Никифер Петрович с этого близкого расстояния с некоторым недоверием и интересом посмотрел на бутылку в руках Алладина, явно подозревая за Алладином некий подвох. И не найдя с виду ничего такого, за что было бы потом себе стыдно, а внутренние побуждения Алладина пока не рассматривались, обращается с вопросом к Алладину. – У меня действительно есть желание, требующее исполнения, и что от меня требуется, чтобы заполучить для себя эту лампу?
– Только упорство в достижении своей цели и вера в то, что делаешь. – Отвечает Алладин, косясь в сторону того стола, из-за которого вышел Никифер Петрович. И наглядно отсюда даже просматриваемые коленки Эльзы Брауновны дают свои предположения насчёт желания Никифера Петровича.
– Я верю тебе. – Уперевшись взглядом в Алладина, сказал Никифер Петрович и тут же ему была протянута бутылка со стороны Алладина. Никифер Петрович, действуя на рефлекторных началах, перехватывает бутылку, затем только с желанием спросить Алладина о чём-то связанном с технологиями открытия бутылки фокусирует свой взгляд на нём, и как оказывается, то поздно. Алладин его уже оставил наедине с загадкой этой бутылки, выдвинувшись в глубину зала бара (так вот в чём подвох: теперь ему решать, что делать с этой бутылкой, и если ты легковерный лопух, то ты начнёшь с нею мучиться, открывая, а если всё же каким-то образом оказалось, что ты человек разумный и достойный, то ты и сам можешь для себя купить даже две такие бутылки).
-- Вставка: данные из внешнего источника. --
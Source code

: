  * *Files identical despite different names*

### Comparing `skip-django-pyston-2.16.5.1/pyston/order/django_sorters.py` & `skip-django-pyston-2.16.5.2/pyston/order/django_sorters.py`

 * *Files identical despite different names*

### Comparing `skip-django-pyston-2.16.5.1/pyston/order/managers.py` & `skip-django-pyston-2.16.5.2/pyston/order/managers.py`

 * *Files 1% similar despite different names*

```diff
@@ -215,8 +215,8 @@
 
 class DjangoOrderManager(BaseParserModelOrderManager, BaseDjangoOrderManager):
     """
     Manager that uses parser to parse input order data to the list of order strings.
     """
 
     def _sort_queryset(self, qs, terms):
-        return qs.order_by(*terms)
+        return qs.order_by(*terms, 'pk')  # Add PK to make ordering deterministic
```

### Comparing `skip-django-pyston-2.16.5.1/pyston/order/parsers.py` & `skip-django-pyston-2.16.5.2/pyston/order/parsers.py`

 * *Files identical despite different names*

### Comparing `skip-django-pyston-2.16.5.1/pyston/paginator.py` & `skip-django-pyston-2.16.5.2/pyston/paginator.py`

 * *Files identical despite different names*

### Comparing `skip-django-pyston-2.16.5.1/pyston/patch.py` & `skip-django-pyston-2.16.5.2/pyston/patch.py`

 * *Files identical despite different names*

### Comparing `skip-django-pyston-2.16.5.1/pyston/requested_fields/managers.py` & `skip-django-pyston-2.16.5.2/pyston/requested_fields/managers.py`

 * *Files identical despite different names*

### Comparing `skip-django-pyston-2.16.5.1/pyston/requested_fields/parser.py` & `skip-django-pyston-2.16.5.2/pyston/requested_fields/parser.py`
Ну и пока Никифер Петрович мучается над дилеммой этой бутылки, Алладин добирается до отмеченного собой стола в одной из кабинок, где его определённо ждали, и остановившись там, задаётся естественным для вот таких может быть случаев вопросом с констатацией факта своего появления здесь. – Вот и я. Вы, как я понимаю, меня ждали.
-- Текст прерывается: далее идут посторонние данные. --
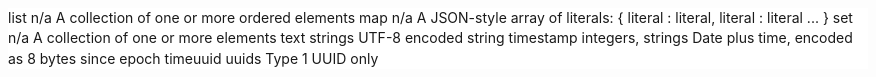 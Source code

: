 </tr>

<tr class="row">

<td class="entry" headers="d7530e36 " valign="top" width="25%">list</td>

<td class="entry" headers="d7530e39 " valign="top" width="25%">n/a</td>

<td class="entry" headers="d7530e42 " valign="top" width="50%">A collection of one or more ordered elements</td>

</tr>

<tr class="row">

<td class="entry" headers="d7530e36 " valign="top" width="25%">map</td>

<td class="entry" headers="d7530e39 " valign="top" width="25%">n/a</td>

<td class="entry" headers="d7530e42 " valign="top" width="50%">A JSON-style array of literals: { literal : literal, literal : literal ... }</td>

</tr>

<tr class="row">

<td class="entry" headers="d7530e36 " valign="top" width="25%">set</td>

<td class="entry" headers="d7530e39 " valign="top" width="25%">n/a</td>

<td class="entry" headers="d7530e42 " valign="top" width="50%">A collection of one or more elements</td>

</tr>

<tr class="row">

<td class="entry" headers="d7530e36 " valign="top" width="25%">text</td>

<td class="entry" headers="d7530e39 " valign="top" width="25%">strings</td>

<td class="entry" headers="d7530e42 " valign="top" width="50%">UTF-8 encoded string</td>

</tr>

<tr class="row">

<td class="entry" headers="d7530e36 " valign="top" width="25%">timestamp</td>

<td class="entry" headers="d7530e39 " valign="top" width="25%">integers, strings</td>

<td class="entry" headers="d7530e42 " valign="top" width="50%">Date plus time, encoded as 8 bytes since epoch</td>

</tr>

<tr class="row">

<td class="entry" headers="d7530e36 " valign="top" width="25%">timeuuid</td>

<td class="entry" headers="d7530e39 " valign="top" width="25%">uuids</td>

<td class="entry" headers="d7530e42 " valign="top" width="50%">Type 1 UUID only</td>

</tr>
Омега, кто и находился за этим столом, решил сначала уделить своим вниманием свои наручные часы, посмотрев на которые, он вернулся к Костяну, кем и был Алладин, и дал ответ, косвенно подтверждающий его предположения насчёт себя. – Не так рано. – Здесь возникает пауза, дающая, не то чтобы время сторонам разговора обдумать сложившуюся сейчас ситуацию, а каждая из сторон выжидает, давая своему собеседнику первому раскрыть то, что в общем, все они знают, но почему-то не хочется об этом первому говорить. А так как Костян находился в менее выигрышной позиции, стоя, да ещё и он сюда пришёл, то он первый и открывает свои фигуральные карты.
– Я всё взвесил, и мне недостаточно того, что мне отмерено. – Озвучивает вот такую истину насчёт себя Костян.
– Кто бы в этом сомневался. – Усмехается Омега. – И что ты хочешь?
– Вы знаете. – С долей укора и недовольства в лице дал ответ Костян.
– Добавки? – предположил Омега.
– Можно и так сказать.
– И ты, скорей всего, уже догадываешься, за счёт чего происходит эта добавка? – уставившись в Костяна немигающим взглядом холодной, без примесей откровенности, задался вопросом прояснения истины Омега. И хотя Костян и в самом деле знал ответ на этот вопрос, и он к нему мысленно готовился, дать на него ответ оказалось много сложнее, чем он думал. И ему потребовалась мобилизация всех душевных сил, чтобы сглотнуть всю набежавшую в рот слюну и прохрипшим голосом дать самый краткий и тихий ответ: Да.
– И ты готов, за счёт других строить своё счастье? – а вот и пошли в ход провокационные вопросы, целью которых было сыграть на человеческих чувствах нравственности Костяна, и вызвав в нём жалость к ближнему своему, таким образом переубедить в своём решении так тому и быть. Но Омега не учёл того, что Костян уже подготовил себя к этому шагу, вытравив в себе всё то, что вызывает в нём сомнения.